> Directions for this task:
All pictures are to be skipped; retype only the lines from the top of the entries through the line with "Figure F4. Sites, recovery, and", both included.

====================

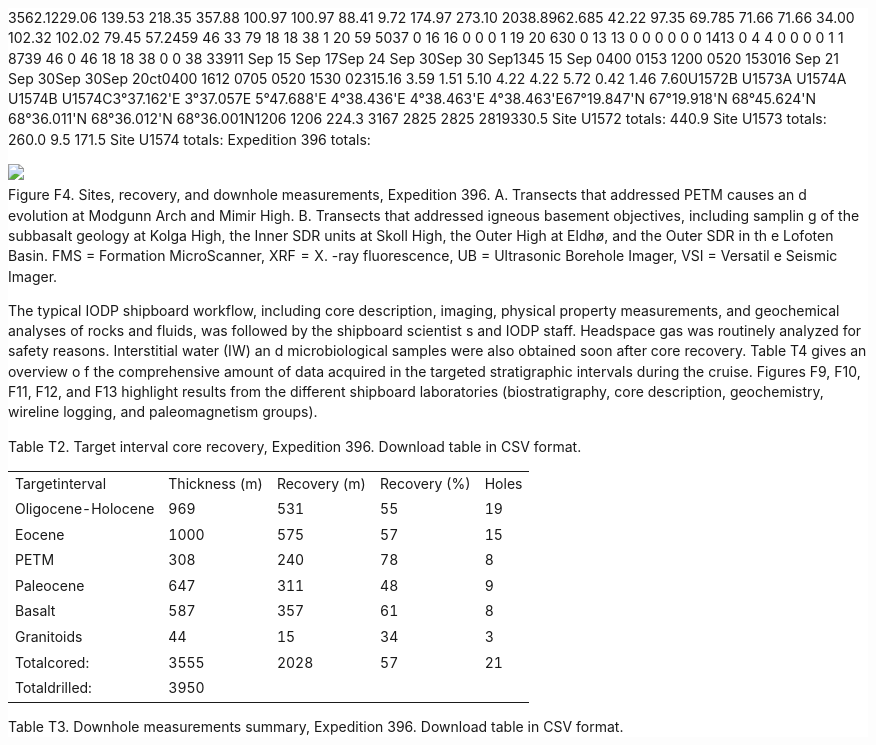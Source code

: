 3562.1</td><td>229.06 139.53 218.35 357.88 100.97 100.97 88.41 9.72 174.97 273.10 2038.89</td><td>62.685 42.22 97.35 69.785 71.66 71.66 34.00 102.32 102.02 79.45 57.24</td><td>59 46 33 79 18 18 38 1 20 59 503</td><td>7 0 16 16 0 0 0 1 19 20 63</td><td>0 0 13 13 0 0 0 0 0 0 14</td><td>13 0 4 4 0 0 0 0 1 1 87</td><td>39 46 0 46 18 18 38 0 0 38 339</td><td>11 Sep 15 Sep 17Sep 24 Sep 30Sep 30 Sep</td><td>1345 15 Sep 0400 0153 1200 0520 1530</td><td>16 Sep 21 Sep 30Sep 30Sep 20ct</td><td>0400 1612 0705 0520 1530 0231</td><td>5.16 3.59 1.51 5.10 4.22 4.22 5.72 0.42 1.46 7.60</td></tr><tr><td rowspan="3">U1572B U1573A U1574A U1574B U1574C</td><td>3°37.162'E 3°37.057E 5°47.688'E 4°38.436'E 4°38.463'E 4°38.463'E</td><td>67°19.847'N 67°19.918'N 68°45.624'N 68°36.011'N 68°36.012'N 68°36.001N</td><td>1206 1206 224.3 3167 2825 2825 2819</td><td>330.5 Site U1572 totals: 440.9 Site U1573 totals: 260.0 9.5 171.5 Site U1574 totals: Expedition 396 totals:</td></table></body></html>  

![](images/4ac2199a933bc4f913bb7b77c0176a87f21b9dc0a18cbc4f4c67d2b6f3d6154b.jpg)  
Figure F4. Sites, recovery, and downhole measurements, Expedition 396. A. Transects that addressed PETM causes an d evolution at Modgunn Arch and Mimir High. B. Transects that addressed igneous basement objectives, including samplin g of the subbasalt geology at Kolga High, the Inner SDR units at Skoll High, the Outer High at Eldhø, and the Outer SDR in th e Lofoten Basin. FMS $=$ Formation MicroScanner, $\mathsf{X R F}=\mathsf{X}.$ -ray fluorescence, UB $=$ Ultrasonic Borehole Imager, VSI $=$ Versatil e Seismic Imager.  

The typical IODP shipboard workflow, including core description, imaging, physical property measurements, and geochemical analyses of rocks and fluids, was followed by the shipboard scientist s and IODP staff. Headspace gas was routinely analyzed for safety reasons. Interstitial water (IW) an d microbiological samples were also obtained soon after core recovery. Table T4 gives an overview o f the comprehensive amount of data acquired in the targeted stratigraphic intervals during the cruise. Figures F9, F10, F11, F12, and F13 highlight results from the different shipboard laboratories (biostratigraphy, core description, geochemistry, wireline logging, and paleomagnetism groups).  

Table T2. Target interval core recovery, Expedition 396. Download table in CSV format.   


<html><body><table><tr><td>Targetinterval</td><td>Thickness (m)</td><td>Recovery (m)</td><td>Recovery (%)</td><td>Holes</td></tr><tr><td>Oligocene-Holocene</td><td>969</td><td>531</td><td>55</td><td>19</td></tr><tr><td>Eocene</td><td>1000</td><td>575</td><td>57</td><td>15</td></tr><tr><td>PETM</td><td>308</td><td>240</td><td>78</td><td>8</td></tr><tr><td>Paleocene</td><td>647</td><td>311</td><td>48</td><td>9</td></tr><tr><td>Basalt</td><td>587</td><td>357</td><td>61</td><td>8</td></tr><tr><td>Granitoids</td><td>44</td><td>15</td><td>34</td><td>3</td></tr><tr><td>Totalcored:</td><td>3555</td><td>2028</td><td>57</td><td>21</td></tr><tr><td>Totaldrilled:</td><td>3950</td><td></td><td></td><td></td></tr></table></body></html>  

Table T3. Downhole measurements summary, Expedition 396. Download table in CSV format.   

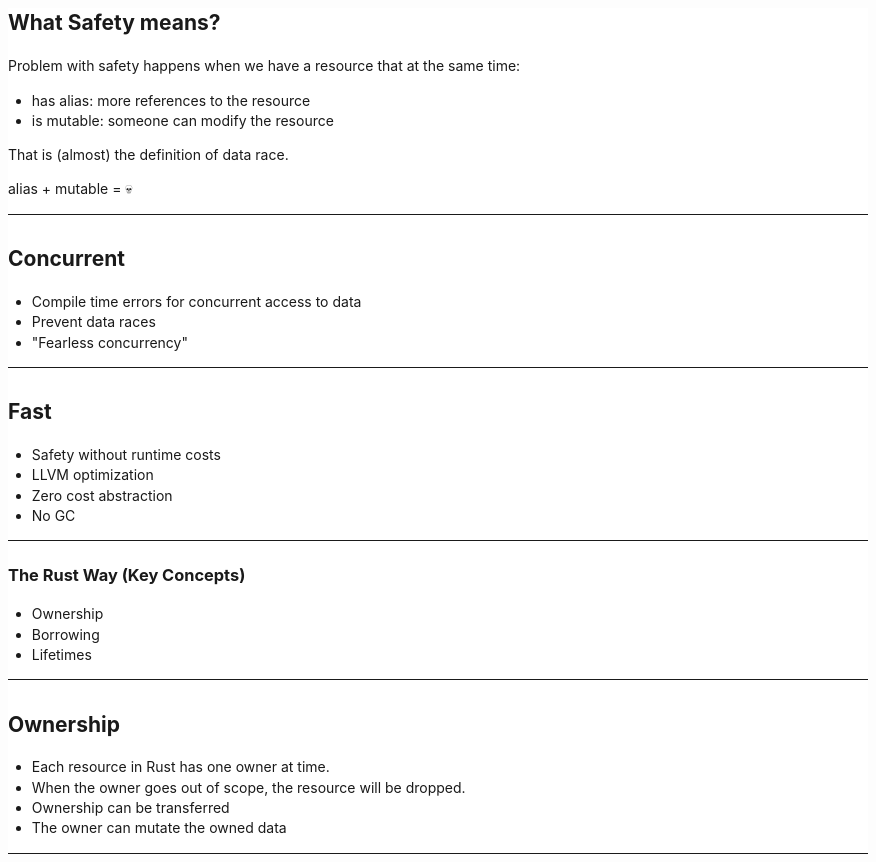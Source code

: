 
## What Safety means?

<p>
Problem with safety happens when we have a resource that at the same time:
</p>

* has alias: more references to the resource
* is mutable: someone can modify the resource

<p>
That is (almost) the definition of data race.
</p>

<p>
    alias + mutable = 💀
<p/>

---

## Concurrent

* Compile time errors for concurrent access to data
* Prevent data races
* "Fearless concurrency"

---

## Fast

* Safety without runtime costs
* LLVM optimization
* Zero cost abstraction
* No GC

---

### The Rust Way (Key Concepts)

* Ownership
* Borrowing
* Lifetimes

---

## Ownership

* Each resource in Rust has one owner at time.
* When the owner goes out of scope, the resource will be dropped.
* Ownership can be transferred
* The owner can mutate the owned data

---
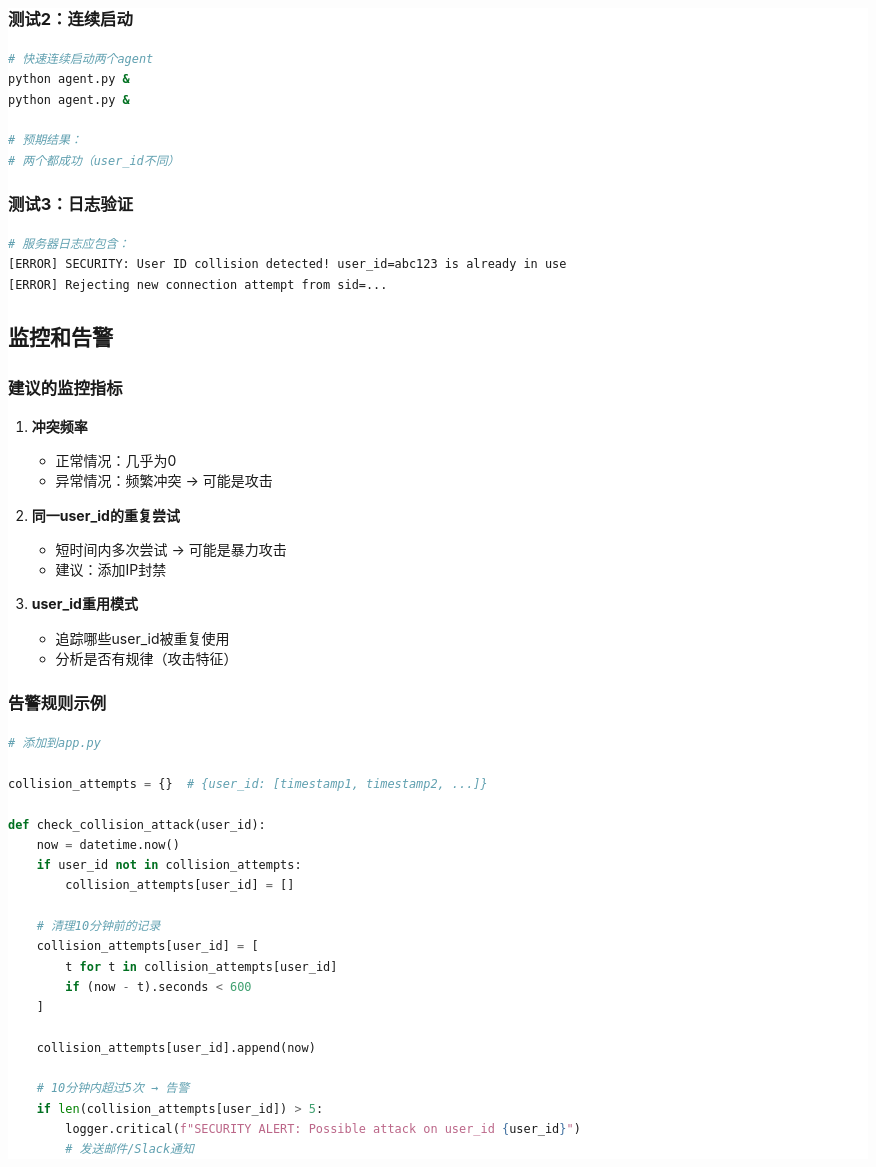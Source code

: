 ### 测试2：连续启动

```bash
# 快速连续启动两个agent
python agent.py &
python agent.py &

# 预期结果：
# 两个都成功（user_id不同）
```

### 测试3：日志验证

```bash
# 服务器日志应包含：
[ERROR] SECURITY: User ID collision detected! user_id=abc123 is already in use
[ERROR] Rejecting new connection attempt from sid=...
```

## 监控和告警

### 建议的监控指标

1. **冲突频率**
   - 正常情况：几乎为0
   - 异常情况：频繁冲突 → 可能是攻击

2. **同一user_id的重复尝试**
   - 短时间内多次尝试 → 可能是暴力攻击
   - 建议：添加IP封禁

3. **user_id重用模式**
   - 追踪哪些user_id被重复使用
   - 分析是否有规律（攻击特征）

### 告警规则示例

```python
# 添加到app.py

collision_attempts = {}  # {user_id: [timestamp1, timestamp2, ...]}

def check_collision_attack(user_id):
    now = datetime.now()
    if user_id not in collision_attempts:
        collision_attempts[user_id] = []

    # 清理10分钟前的记录
    collision_attempts[user_id] = [
        t for t in collision_attempts[user_id]
        if (now - t).seconds < 600
    ]

    collision_attempts[user_id].append(now)

    # 10分钟内超过5次 → 告警
    if len(collision_attempts[user_id]) > 5:
        logger.critical(f"SECURITY ALERT: Possible attack on user_id {user_id}")
        # 发送邮件/Slack通知
```
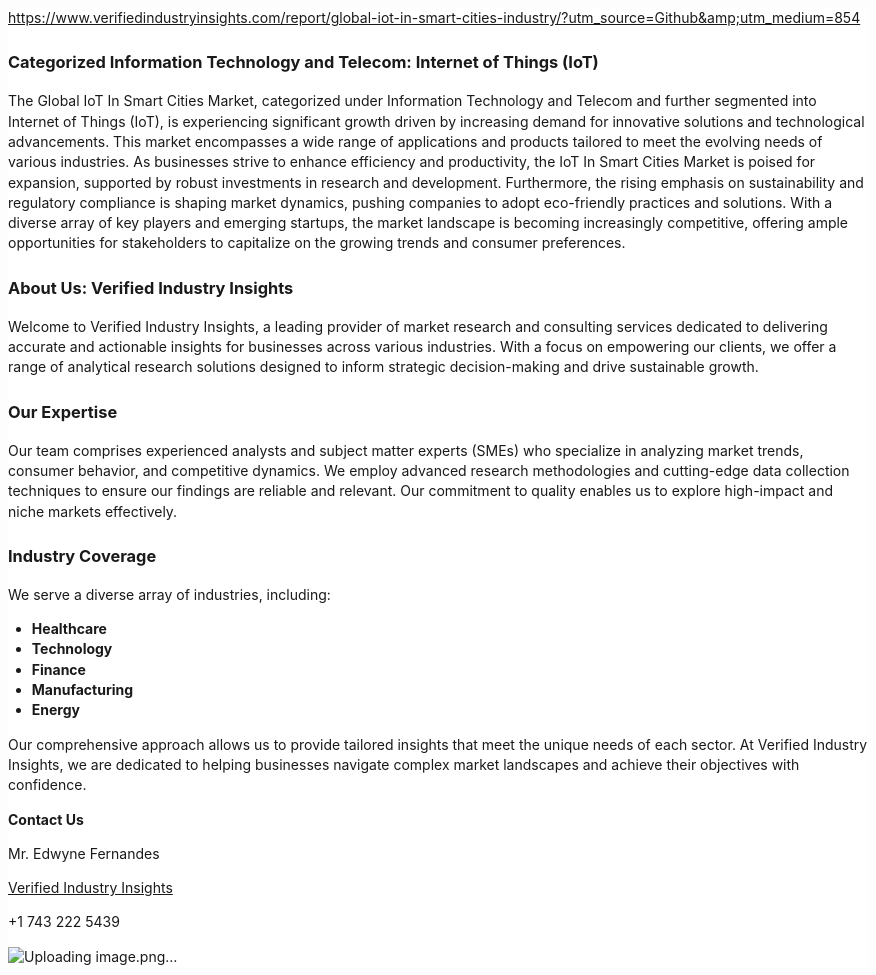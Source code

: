 </strong><a href="https://www.verifiedindustryinsights.com/report/global-iot-in-smart-cities-industry/?utm_source=Github&amp;utm_medium=854">https://www.verifiedindustryinsights.com/report/global-iot-in-smart-cities-industry/?utm_source=Github&amp;utm_medium=854</a>&nbsp;</p><h3>Categorized Information Technology and Telecom: Internet of Things (IoT) </h3><p>The Global IoT In Smart Cities Market, categorized under Information Technology and Telecom and further segmented into Internet of Things (IoT), is experiencing significant growth driven by increasing demand for innovative solutions and technological advancements. This market encompasses a wide range of applications and products tailored to meet the evolving needs of various industries. As businesses strive to enhance efficiency and productivity, the IoT In Smart Cities Market is poised for expansion, supported by robust investments in research and development. Furthermore, the rising emphasis on sustainability and regulatory compliance is shaping market dynamics, pushing companies to adopt eco-friendly practices and solutions. With a diverse array of key players and emerging startups, the market landscape is becoming increasingly competitive, offering ample opportunities for stakeholders to capitalize on the growing trends and consumer preferences.</p><h3>About Us: Verified Industry Insights</h3><p>Welcome to Verified Industry Insights, a leading provider of market research and consulting services dedicated to delivering accurate and actionable insights for businesses across various industries. With a focus on empowering our clients, we offer a range of analytical research solutions designed to inform strategic decision-making and drive sustainable growth.</p><h3>Our Expertise</h3><p>Our team comprises experienced analysts and subject matter experts (SMEs) who specialize in analyzing market trends, consumer behavior, and competitive dynamics. We employ advanced research methodologies and cutting-edge data collection techniques to ensure our findings are reliable and relevant. Our commitment to quality enables us to explore high-impact and niche markets effectively.</p><h3>Industry Coverage</h3><p>We serve a diverse array of industries, including:</p><ul><li><strong>Healthcare</strong></li><li><strong>Technology</strong></li><li><strong>Finance</strong></li><li><strong>Manufacturing</strong></li><li><strong>Energy</strong></li></ul><p>Our comprehensive approach allows us to provide tailored insights that meet the unique needs of each sector. At Verified Industry Insights, we are dedicated to helping businesses navigate complex market landscapes and achieve their objectives with confidence.</p><p><strong>Contact Us</strong></p><p>Mr. Edwyne Fernandes</p><p><a href="https://www.verifiedindustryinsights.com/">Verified Industry Insights</a></p><p>+1 743 222 5439</p>
![Uploading image.png…]()
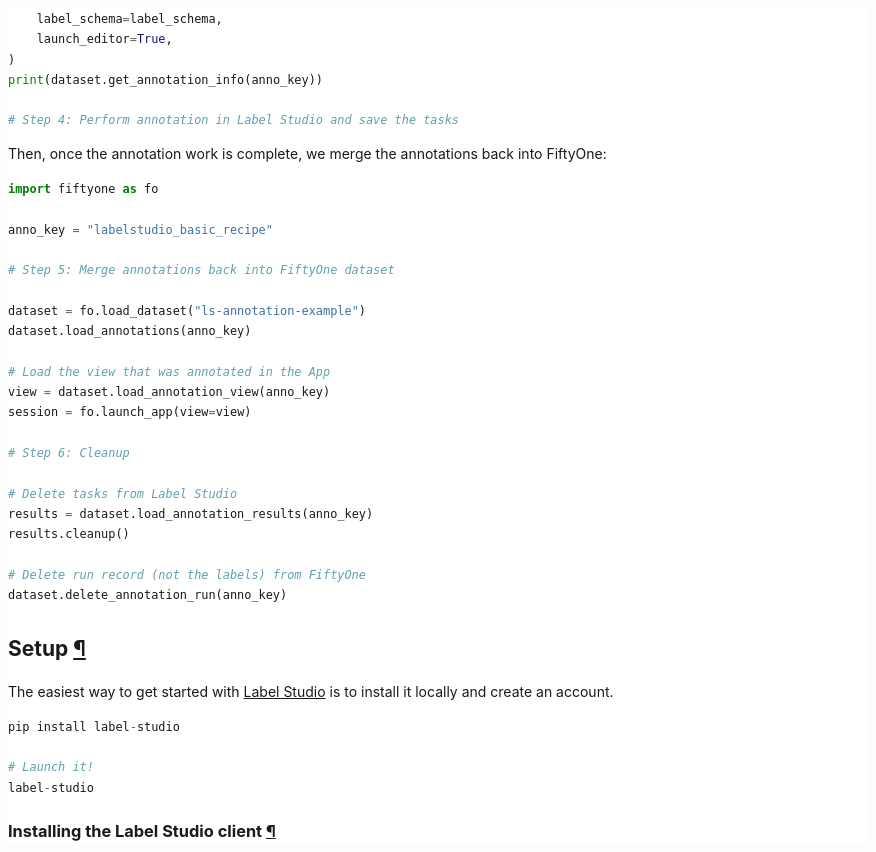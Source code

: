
 ```python
    label_schema=label_schema,
    launch_editor=True,
)
print(dataset.get_annotation_info(anno_key))

# Step 4: Perform annotation in Label Studio and save the tasks

```

Then, once the annotation work is complete, we merge the annotations back into
FiftyOne:

```python
import fiftyone as fo

anno_key = "labelstudio_basic_recipe"

# Step 5: Merge annotations back into FiftyOne dataset

dataset = fo.load_dataset("ls-annotation-example")
dataset.load_annotations(anno_key)

# Load the view that was annotated in the App
view = dataset.load_annotation_view(anno_key)
session = fo.launch_app(view=view)

# Step 6: Cleanup

# Delete tasks from Label Studio
results = dataset.load_annotation_results(anno_key)
results.cleanup()

# Delete run record (not the labels) from FiftyOne
dataset.delete_annotation_run(anno_key)

```

## Setup [¶](\#setup "Permalink to this headline")

The easiest way to get started with
[Label Studio](https://github.com/heartexlabs/label-studio) is to install
it locally and create an account.

```python
pip install label-studio

# Launch it!
label-studio

```

### Installing the Label Studio client [¶](\#installing-the-label-studio-client "Permalink to this headline")
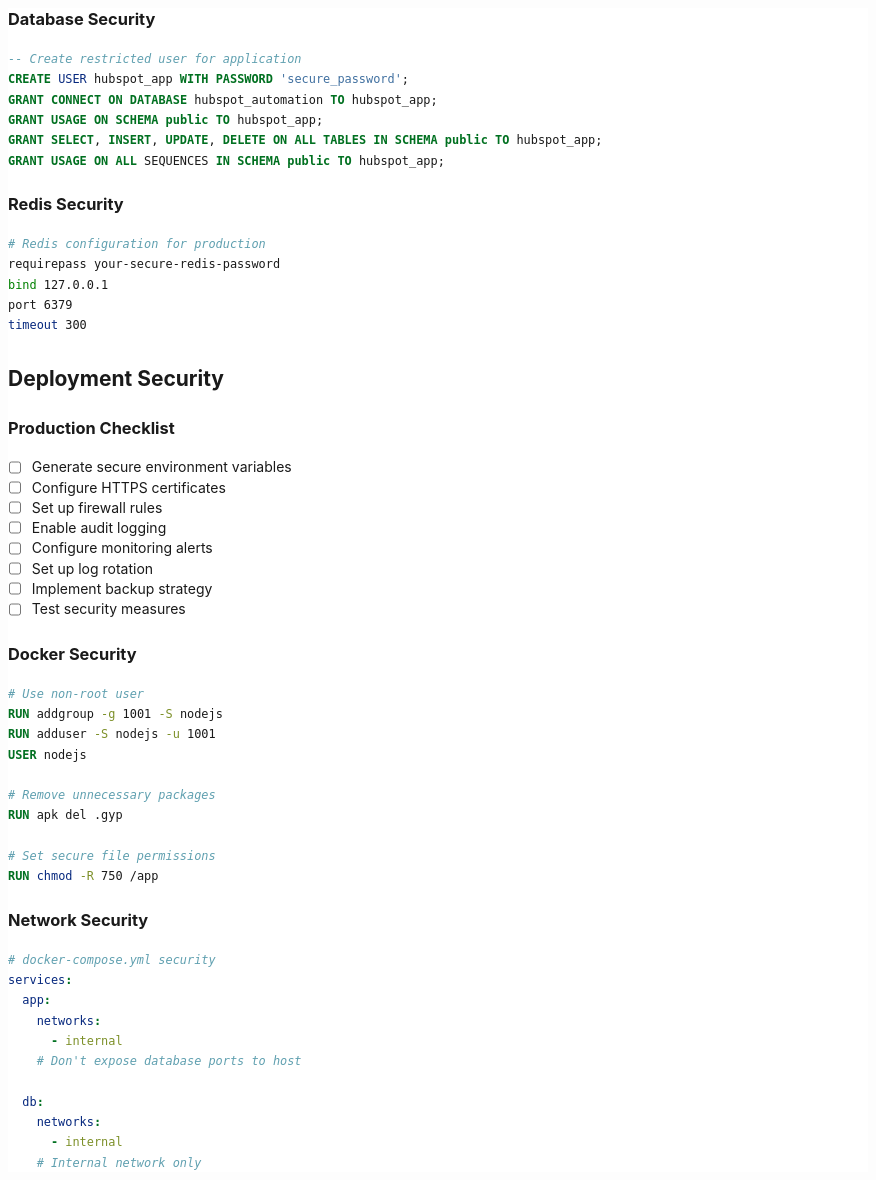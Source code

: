 ### Database Security

```sql
-- Create restricted user for application
CREATE USER hubspot_app WITH PASSWORD 'secure_password';
GRANT CONNECT ON DATABASE hubspot_automation TO hubspot_app;
GRANT USAGE ON SCHEMA public TO hubspot_app;
GRANT SELECT, INSERT, UPDATE, DELETE ON ALL TABLES IN SCHEMA public TO hubspot_app;
GRANT USAGE ON ALL SEQUENCES IN SCHEMA public TO hubspot_app;
```

### Redis Security

```bash
# Redis configuration for production
requirepass your-secure-redis-password
bind 127.0.0.1
port 6379
timeout 300
```

## Deployment Security

### Production Checklist

- [ ] Generate secure environment variables
- [ ] Configure HTTPS certificates
- [ ] Set up firewall rules
- [ ] Enable audit logging
- [ ] Configure monitoring alerts
- [ ] Set up log rotation
- [ ] Implement backup strategy
- [ ] Test security measures

### Docker Security

```dockerfile
# Use non-root user
RUN addgroup -g 1001 -S nodejs
RUN adduser -S nodejs -u 1001
USER nodejs

# Remove unnecessary packages
RUN apk del .gyp

# Set secure file permissions
RUN chmod -R 750 /app
```

### Network Security

```yaml
# docker-compose.yml security
services:
  app:
    networks:
      - internal
    # Don't expose database ports to host
  
  db:
    networks:
      - internal
    # Internal network only
```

====================

> Output:
Source code

: 3562.1</td><td>229.06 139.53 218.35 357.88 100.97 100.97 88.41 9.72 174.97 273.10 2038.89</td><td>62.685 42.22 97.35 69.785 71.66 71.66 34.00 102.32 102.02 79.45 57.24</td><td>59 46 33 79 18 18 38 1 20 59 503</td><td>7 0 16 16 0 0 0 1 19 20 63</td><td>0 0 13 13 0 0 0 0 0 0 14</td><td>13 0 4 4 0 0 0 0 1 1 87</td><td>39 46 0 46 18 18 38 0 0 38 339</td><td>11 Sep 15 Sep 17Sep 24 Sep 30Sep 30 Sep</td><td>1345 15 Sep 0400 0153 1200 0520 1530</td><td>16 Sep 21 Sep 30Sep 30Sep 20ct</td><td>0400 1612 0705 0520 1530 0231</td><td>5.16 3.59 1.51 5.10 4.22 4.22 5.72 0.42 1.46 7.60</td></tr><tr><td rowspan="3">U1572B U1573A U1574A U1574B U1574C</td><td>3°37.162'E 3°37.057E 5°47.688'E 4°38.436'E 4°38.463'E 4°38.463'E</td><td>67°19.847'N 67°19.918'N 68°45.624'N 68°36.011'N 68°36.012'N 68°36.001N</td><td>1206 1206 224.3 3167 2825 2825 2819</td><td>330.5 Site U1572 totals: 440.9 Site U1573 totals: 260.0 9.5 171.5 Site U1574 totals: Expedition 396 totals:</td></table></body></html>  

![](images/4ac2199a933bc4f913bb7b77c0176a87f21b9dc0a18cbc4f4c67d2b6f3d6154b.jpg)  
Figure F4. Sites, recovery, and downhole measurements, Expedition 396. A. Transects that addressed PETM causes an d evolution at Modgunn Arch and Mimir High. B. Transects that addressed igneous basement objectives, including samplin g of the subbasalt geology at Kolga High, the Inner SDR units at Skoll High, the Outer High at Eldhø, and the Outer SDR in th e Lofoten Basin. FMS $=$ Formation MicroScanner, $\mathsf{X R F}=\mathsf{X}.$ -ray fluorescence, UB $=$ Ultrasonic Borehole Imager, VSI $=$ Versatil e Seismic Imager.  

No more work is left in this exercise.